[[ ENTRIES SHOWN, beginning ]]
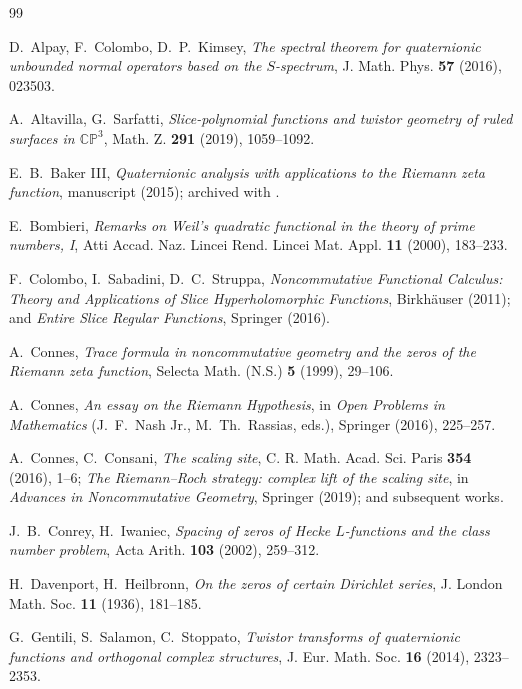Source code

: \documentclass[11pt]{amsart}
\theoremstyle{definition}
\theoremstyle{remark}
\begin{document}
\begin{thebibliography}{99}
\itemsep3pt

 D.~Alpay, F.~Colombo, D.~P.~Kimsey, \emph{The spectral theorem for quaternionic unbounded normal operators based on the $S$-spectrum}, J. Math. Phys. \textbf{57} (2016), 023503.

 A.~Altavilla, G.~Sarfatti, \emph{Slice-polynomial functions and twistor geometry of ruled surfaces in $\mathbb{CP}^3$}, Math. Z. \textbf{291} (2019), 1059--1092.

 E.~B.~Baker III, \emph{Quaternionic analysis with applications to the Riemann zeta function}, manuscript (2015); archived with \cite{ZS}.

 E.~Bombieri, \emph{Remarks on Weil's quadratic functional in the theory of prime numbers, I}, Atti Accad. Naz. Lincei Rend. Lincei Mat. Appl. \textbf{11} (2000), 183--233.

 F.~Colombo, I.~Sabadini, D.~C.~Struppa, \emph{Noncommutative Functional Calculus: Theory and Applications of Slice Hyperholomorphic Functions}, Birkh\"auser (2011); and \emph{Entire Slice Regular Functions}, Springer (2016).

 A.~Connes, \emph{Trace formula in noncommutative geometry and the zeros of the Riemann zeta function}, Selecta Math. (N.S.) \textbf{5} (1999), 29--106.

 A.~Connes, \emph{An essay on the Riemann Hypothesis}, in \emph{Open Problems in Mathematics} (J.~F.~Nash Jr., M.~Th.~Rassias, eds.), Springer (2016), 225--257.

 A.~Connes, C.~Consani, \emph{The scaling site}, C. R. Math. Acad. Sci. Paris \textbf{354} (2016), 1--6; \emph{The Riemann--Roch strategy: complex lift of the scaling site}, in \emph{Advances in Noncommutative Geometry}, Springer (2019); and subsequent works.

 J.~B.~Conrey, H.~Iwaniec, \emph{Spacing of zeros of Hecke $L$-functions and the class number problem}, Acta Arith. \textbf{103} (2002), 259--312.

 H.~Davenport, H.~Heilbronn, \emph{On the zeros of certain Dirichlet series}, J. London Math. Soc. \textbf{11} (1936), 181--185.

 G.~Gentili, S.~Salamon, C.~Stoppato, \emph{Twistor transforms of quaternionic functions and orthogonal complex structures}, J. Eur. Math. Soc. \textbf{16} (2014), 2323--2353.


\end{thebibliography}
\end{document}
[[ ENTRIES SHOWN, end ]]
TRY IT: Starting at the line that holds "analysis with applications", retype each line exactly through the end of the entries, both ends included.

ANSWER SECTION:
 E.~B.~Baker III, \emph{Quaternionic analysis with applications to the Riemann zeta function}, manuscript (2015); archived with \cite{ZS}.

 E.~Bombieri, \emph{Remarks on Weil's quadratic functional in the theory of prime numbers, I}, Atti Accad. Naz. Lincei Rend. Lincei Mat. Appl. \textbf{11} (2000), 183--233.

 F.~Colombo, I.~Sabadini, D.~C.~Struppa, \emph{Noncommutative Functional Calculus: Theory and Applications of Slice Hyperholomorphic Functions}, Birkh\"auser (2011); and \emph{Entire Slice Regular Functions}, Springer (2016).

 A.~Connes, \emph{Trace formula in noncommutative geometry and the zeros of the Riemann zeta function}, Selecta Math. (N.S.) \textbf{5} (1999), 29--106.

 A.~Connes, \emph{An essay on the Riemann Hypothesis}, in \emph{Open Problems in Mathematics} (J.~F.~Nash Jr., M.~Th.~Rassias, eds.), Springer (2016), 225--257.

 A.~Connes, C.~Consani, \emph{The scaling site}, C. R. Math. Acad. Sci. Paris \textbf{354} (2016), 1--6; \emph{The Riemann--Roch strategy: complex lift of the scaling site}, in \emph{Advances in Noncommutative Geometry}, Springer (2019); and subsequent works.

 J.~B.~Conrey, H.~Iwaniec, \emph{Spacing of zeros of Hecke $L$-functions and the class number problem}, Acta Arith. \textbf{103} (2002), 259--312.

 H.~Davenport, H.~Heilbronn, \emph{On the zeros of certain Dirichlet series}, J. London Math. Soc. \textbf{11} (1936), 181--185.

 G.~Gentili, S.~Salamon, C.~Stoppato, \emph{Twistor transforms of quaternionic functions and orthogonal complex structures}, J. Eur. Math. Soc. \textbf{16} (2014), 2323--2353.


\end{thebibliography}
\end{document}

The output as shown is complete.